Suppose in the above example of finding a root of $x^2 - x - 1$, we had started with $x_0 = 0.5$. In the process of calculating $x_1$, then, we would have to divide by $f'(x_0) = 2x_0 - 1 = 0$, creating an undefined result.

Wrong root

Suppose we try to estimate the greater root as before, but start with $x_0 = -0.5$. Applying Newton's method to $x^2 - x - 1$ yields the following sequence of estimates:

\begin{align*} x_1 &= \frac{-0.5^2 + 1}{2 * (-0.5) - 1} &= -0.625, \\  x_2 &= \frac{(-0.625)^2 + 1}{2 * (-0.625) - 1}  &= -0.6180556, \\ x_3 &= \frac{(-0.6180556)^2 + 1}{2 * (-0.6180556) - 1} &= -0.6180340, \\ x_4 &= \frac{(-0.6180340)^2 + 1}{2 * (-0.6180340) - 1} &= -0.61803395, \\ x_5 &= \frac{(-0.61803395)^2 + 1}{2 * (-0.61803395) - 1} &= -0.61803406, \\ x_6 &= \frac{(-0.61803406)^2 + 1}{2 * (-0.61803406) - 1} &= -0.61803395. \\ \end{align*}

These estimates converge to the lesser root, in this case because the initial estimate was closer to the lesser root than the greater root.
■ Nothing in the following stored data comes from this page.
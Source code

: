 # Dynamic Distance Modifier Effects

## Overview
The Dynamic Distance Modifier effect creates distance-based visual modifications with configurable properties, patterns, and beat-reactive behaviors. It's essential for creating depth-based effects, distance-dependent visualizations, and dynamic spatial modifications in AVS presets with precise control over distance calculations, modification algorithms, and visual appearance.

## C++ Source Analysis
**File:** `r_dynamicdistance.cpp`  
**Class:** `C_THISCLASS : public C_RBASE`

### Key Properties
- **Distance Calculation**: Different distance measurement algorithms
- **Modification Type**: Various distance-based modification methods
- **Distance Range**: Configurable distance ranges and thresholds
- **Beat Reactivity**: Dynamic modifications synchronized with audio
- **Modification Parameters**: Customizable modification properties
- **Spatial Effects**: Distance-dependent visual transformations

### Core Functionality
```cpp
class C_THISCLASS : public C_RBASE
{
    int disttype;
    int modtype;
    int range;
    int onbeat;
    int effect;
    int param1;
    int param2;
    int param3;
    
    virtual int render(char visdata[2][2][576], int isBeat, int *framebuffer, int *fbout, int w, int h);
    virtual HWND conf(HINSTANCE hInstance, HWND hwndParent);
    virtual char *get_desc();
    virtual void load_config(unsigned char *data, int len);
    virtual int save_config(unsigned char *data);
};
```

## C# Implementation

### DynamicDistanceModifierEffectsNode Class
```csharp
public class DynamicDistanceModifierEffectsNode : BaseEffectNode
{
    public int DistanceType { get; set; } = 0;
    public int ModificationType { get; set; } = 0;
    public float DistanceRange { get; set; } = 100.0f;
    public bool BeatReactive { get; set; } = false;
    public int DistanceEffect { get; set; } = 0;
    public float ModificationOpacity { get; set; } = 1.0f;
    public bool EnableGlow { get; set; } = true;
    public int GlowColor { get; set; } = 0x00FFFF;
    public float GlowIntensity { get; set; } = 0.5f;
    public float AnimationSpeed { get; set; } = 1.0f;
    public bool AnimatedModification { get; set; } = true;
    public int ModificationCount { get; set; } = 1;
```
In general, predicting which root Newton's method will finally converge to is difficult, and Newton's method may converge to a farther root even if a closer root is available within the interval between the initial estimate and the root.

Periodic behavior without finding a root

When finding roots of $x^2 - x - 1$ as above, the estimates eventually stabilize into a predictable pattern: in the $x_0 = 1.5$ case, $x_4 = x_3$, so every subsequent estimate will equal $x_3$; in the $x_0 = -0.5$ case, $x_6 = x_4$, so the subsequent estimates will oscillate, with every even estimate equal to $x_4$ and every odd estimate equal to $x_5$. These behaviors are due to the limited precision of the calculations; with indefinite precision, the estimates would continue to approach the root without becoming periodic.
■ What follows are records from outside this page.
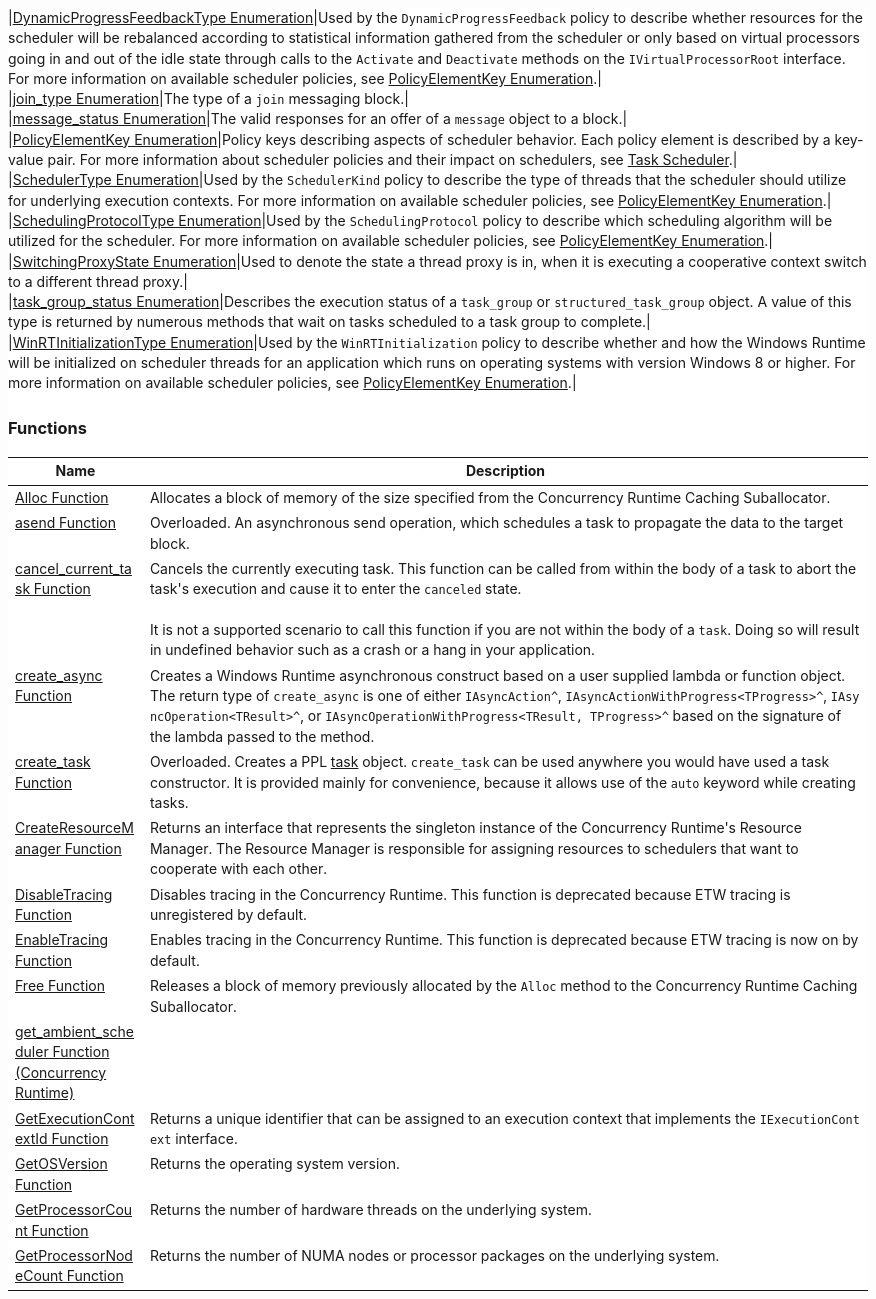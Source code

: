 |[DynamicProgressFeedbackType Enumeration](../Topic/DynamicProgressFeedbackType%20Enumeration.md)|Used by the `DynamicProgressFeedback` policy to describe whether resources for the scheduler will be rebalanced according to statistical information gathered from the scheduler or only based on virtual processors going in and out of the idle state through calls to the `Activate` and `Deactivate` methods on the `IVirtualProcessorRoot` interface. For more information on available scheduler policies, see [PolicyElementKey Enumeration](../Topic/PolicyElementKey%20Enumeration.md).|  
|[join_type Enumeration](../Topic/join_type%20Enumeration.md)|The type of a `join` messaging block.|  
|[message_status Enumeration](../Topic/message_status%20Enumeration.md)|The valid responses for an offer of a `message` object to a block.|  
|[PolicyElementKey Enumeration](../Topic/PolicyElementKey%20Enumeration.md)|Policy keys describing aspects of scheduler behavior. Each policy element is described by a key-value pair. For more information about scheduler policies and their impact on schedulers, see [Task Scheduler](../../../parallel/concrt/task-scheduler-concurrency-runtime.md).|  
|[SchedulerType Enumeration](../Topic/SchedulerType%20Enumeration.md)|Used by the `SchedulerKind` policy to describe the type of threads that the scheduler should utilize for underlying execution contexts. For more information on available scheduler policies, see [PolicyElementKey Enumeration](../Topic/PolicyElementKey%20Enumeration.md).|  
|[SchedulingProtocolType Enumeration](../Topic/SchedulingProtocolType%20Enumeration.md)|Used by the `SchedulingProtocol` policy to describe which scheduling algorithm will be utilized for the scheduler. For more information on available scheduler policies, see [PolicyElementKey Enumeration](../Topic/PolicyElementKey%20Enumeration.md).|  
|[SwitchingProxyState Enumeration](../Topic/SwitchingProxyState%20Enumeration.md)|Used to denote the state a thread proxy is in, when it is executing a cooperative context switch to a different thread proxy.|  
|[task_group_status Enumeration](../Topic/task_group_status%20Enumeration.md)|Describes the execution status of a `task_group` or `structured_task_group` object. A value of this type is returned by numerous methods that wait on tasks scheduled to a task group to complete.|  
|[WinRTInitializationType Enumeration](../Topic/WinRTInitializationType%20Enumeration.md)|Used by the `WinRTInitialization` policy to describe whether and how the Windows Runtime will be initialized on scheduler threads for an application which runs on operating systems with version Windows 8 or higher. For more information on available scheduler policies, see [PolicyElementKey Enumeration](../Topic/PolicyElementKey%20Enumeration.md).|  
  
### Functions  
  
|Name|Description|  
|----------|-----------------|  
|[Alloc Function](../Topic/Alloc%20Function.md)|Allocates a block of memory of the size specified from the Concurrency Runtime Caching Suballocator.|  
|[asend Function](../Topic/asend%20Function.md)|Overloaded. An asynchronous send operation, which schedules a task to propagate the data to the target block.|  
|[cancel_current_task Function](../Topic/cancel_current_task%20Function.md)|Cancels the currently executing task. This function can be called from within the body of a task to abort the task's execution and cause it to enter the `canceled` state.<br /><br /> It is not a supported scenario to call this function if you are not within the body of a `task`. Doing so will result in undefined behavior such as a crash or a hang in your application.|  
|[create_async Function](../Topic/create_async%20Function.md)|Creates a Windows Runtime asynchronous construct based on a user supplied lambda or function object. The return type of `create_async` is one of either `IAsyncAction^`, `IAsyncActionWithProgress<TProgress>^`, `IAsyncOperation<TResult>^`, or `IAsyncOperationWithProgress<TResult, TProgress>^` based on the signature of the lambda passed to the method.|  
|[create_task Function](../Topic/create_task%20Function.md)|Overloaded. Creates a PPL [task](http://msdn.microsoft.com/en-us/5389e8a5-5038-40b6-844a-55e9b58ad35f) object. `create_task` can be used anywhere you would have used a task constructor. It is provided mainly for convenience, because it allows use of the `auto` keyword while creating tasks.|  
|[CreateResourceManager Function](../Topic/CreateResourceManager%20Function.md)|Returns an interface that represents the singleton instance of the Concurrency Runtime's Resource Manager. The Resource Manager is responsible for assigning resources to schedulers that want to cooperate with each other.|  
|[DisableTracing Function](../Topic/DisableTracing%20Function.md)|Disables tracing in the Concurrency Runtime. This function is deprecated because ETW tracing is unregistered by default.|  
|[EnableTracing Function](../Topic/EnableTracing%20Function.md)|Enables tracing in the Concurrency Runtime. This function is deprecated because ETW tracing is now on by default.|  
|[Free Function](../Topic/Free%20Function.md)|Releases a block of memory previously allocated by the `Alloc` method to the Concurrency Runtime Caching Suballocator.|  
|[get_ambient_scheduler Function (Concurrency Runtime)](../Topic/get_ambient_scheduler%20Function%20\(Concurrency%20Runtime\).md)||  
|[GetExecutionContextId Function](../Topic/GetExecutionContextId%20Function.md)|Returns a unique identifier that can be assigned to an execution context that implements the `IExecutionContext` interface.|  
|[GetOSVersion Function](../Topic/GetOSVersion%20Function.md)|Returns the operating system version.|  
|[GetProcessorCount Function](../Topic/GetProcessorCount%20Function.md)|Returns the number of hardware threads on the underlying system.|  
|[GetProcessorNodeCount Function](../Topic/GetProcessorNodeCount%20Function.md)|Returns the number of NUMA nodes or processor packages on the underlying system.|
However, for some functions, Newton's method can cycle without coming close to a root.

Divergence

The function $f(x) = e^x$ is always positive, so it has no roots. Since $f(x) = e^x$ satisfies the differential equation $f(x) = f'(x)$ for all $x$, the ratio $\frac{f(x)}{f'(x)}$ is always $1$, so the sequence of estimates produced by Newton's method becomes $x_{i+1} = x_i - 1$, diverging in the negative direction.